(CN) – For the past four years, Poland has been at the heart of a uniquely European fight between nationalist politicians and European Union institutions over who gets to decide how an EU nation's laws are made and its courts are run.
This constitutional fight just got even more intense on Thursday after Poland's nationalist government, led by the Law and Justice party, passed a new disciplinary law that threatens the independence of Poland's judges and defies edicts by European institutions.
On the same day, Poland's Supreme Court, whose judges are fighting the Law and Justice reforms, said it didn't recognize the rulings of judges appointed under a new system crafted by the ruling party.
Poland's justice system is now deeply split.
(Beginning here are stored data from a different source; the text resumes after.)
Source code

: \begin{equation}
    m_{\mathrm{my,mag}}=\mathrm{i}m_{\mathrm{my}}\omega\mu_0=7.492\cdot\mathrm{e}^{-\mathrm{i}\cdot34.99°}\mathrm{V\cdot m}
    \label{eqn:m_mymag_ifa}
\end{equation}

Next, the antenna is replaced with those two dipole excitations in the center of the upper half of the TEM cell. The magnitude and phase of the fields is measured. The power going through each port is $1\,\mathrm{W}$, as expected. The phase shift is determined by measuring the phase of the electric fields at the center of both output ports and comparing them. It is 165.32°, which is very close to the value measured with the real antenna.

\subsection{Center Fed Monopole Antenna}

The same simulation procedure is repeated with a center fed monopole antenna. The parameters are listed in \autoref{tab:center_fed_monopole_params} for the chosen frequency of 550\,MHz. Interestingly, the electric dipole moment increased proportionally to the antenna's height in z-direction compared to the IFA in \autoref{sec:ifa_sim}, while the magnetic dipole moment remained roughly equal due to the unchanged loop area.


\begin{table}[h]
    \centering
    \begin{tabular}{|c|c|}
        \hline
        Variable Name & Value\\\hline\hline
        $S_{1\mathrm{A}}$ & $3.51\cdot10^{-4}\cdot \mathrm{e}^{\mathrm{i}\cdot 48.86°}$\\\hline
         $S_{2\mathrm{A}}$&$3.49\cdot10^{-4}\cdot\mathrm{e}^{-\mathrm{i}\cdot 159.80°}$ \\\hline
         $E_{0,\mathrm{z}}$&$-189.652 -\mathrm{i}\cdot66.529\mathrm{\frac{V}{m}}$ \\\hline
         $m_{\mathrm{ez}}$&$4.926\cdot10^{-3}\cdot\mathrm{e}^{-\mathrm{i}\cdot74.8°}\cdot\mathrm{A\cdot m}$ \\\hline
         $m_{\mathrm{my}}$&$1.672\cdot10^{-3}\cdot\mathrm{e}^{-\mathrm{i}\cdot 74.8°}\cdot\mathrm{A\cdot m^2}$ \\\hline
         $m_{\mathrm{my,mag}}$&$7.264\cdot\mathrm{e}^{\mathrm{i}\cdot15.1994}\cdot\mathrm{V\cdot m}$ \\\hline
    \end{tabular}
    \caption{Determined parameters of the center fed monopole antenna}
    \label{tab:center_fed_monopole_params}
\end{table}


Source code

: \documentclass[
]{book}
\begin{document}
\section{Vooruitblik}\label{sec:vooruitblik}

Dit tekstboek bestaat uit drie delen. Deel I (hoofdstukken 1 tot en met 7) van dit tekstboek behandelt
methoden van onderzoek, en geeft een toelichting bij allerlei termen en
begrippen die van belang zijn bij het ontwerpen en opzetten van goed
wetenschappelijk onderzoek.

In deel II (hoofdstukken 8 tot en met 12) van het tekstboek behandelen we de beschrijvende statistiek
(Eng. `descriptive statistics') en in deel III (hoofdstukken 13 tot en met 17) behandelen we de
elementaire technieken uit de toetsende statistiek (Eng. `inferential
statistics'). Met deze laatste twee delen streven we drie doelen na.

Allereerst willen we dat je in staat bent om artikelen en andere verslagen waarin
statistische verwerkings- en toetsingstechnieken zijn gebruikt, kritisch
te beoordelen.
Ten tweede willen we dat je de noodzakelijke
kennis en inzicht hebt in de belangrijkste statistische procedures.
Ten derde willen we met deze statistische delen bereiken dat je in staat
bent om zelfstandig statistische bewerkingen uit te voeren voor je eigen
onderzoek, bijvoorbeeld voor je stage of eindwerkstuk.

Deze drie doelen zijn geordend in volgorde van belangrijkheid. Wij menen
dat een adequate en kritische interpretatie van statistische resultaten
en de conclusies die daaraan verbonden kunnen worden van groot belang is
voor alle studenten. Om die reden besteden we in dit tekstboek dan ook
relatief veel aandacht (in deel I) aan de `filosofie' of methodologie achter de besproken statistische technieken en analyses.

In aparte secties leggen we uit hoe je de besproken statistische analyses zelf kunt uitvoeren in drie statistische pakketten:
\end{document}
On the one hand, there is the authority of the Supreme Court, which enjoys the backing of Europe's institutions, and on the other hand a new legal regime being set up by the Polish government.
“We risk the situation where we have two legal systems in Poland,” said Agata Gostyńska-Jakubowska, senior research fellow at the Brussels-based think tank Centre for European Reform, in a telephone interview Friday with Courthouse News. “We risk this legal chaos in Poland.”
The new disciplinary law passed Thursday must still be signed by Polish President Andrzej Duda, but he supports it and he relies on the backing of the Law and Justice party. He faces reelection in May elections, adding a political dimension to this fight over Poland's justice system.
The new law is aimed largely at the Supreme Court and its resolution to not recognize judges appointed by a judicial body revamped by the Law and Justice party. The high court says changes made to the National Council of the Judiciary, a body that nominates new judges, have made it insufficiently independent from the executive and legislative branches.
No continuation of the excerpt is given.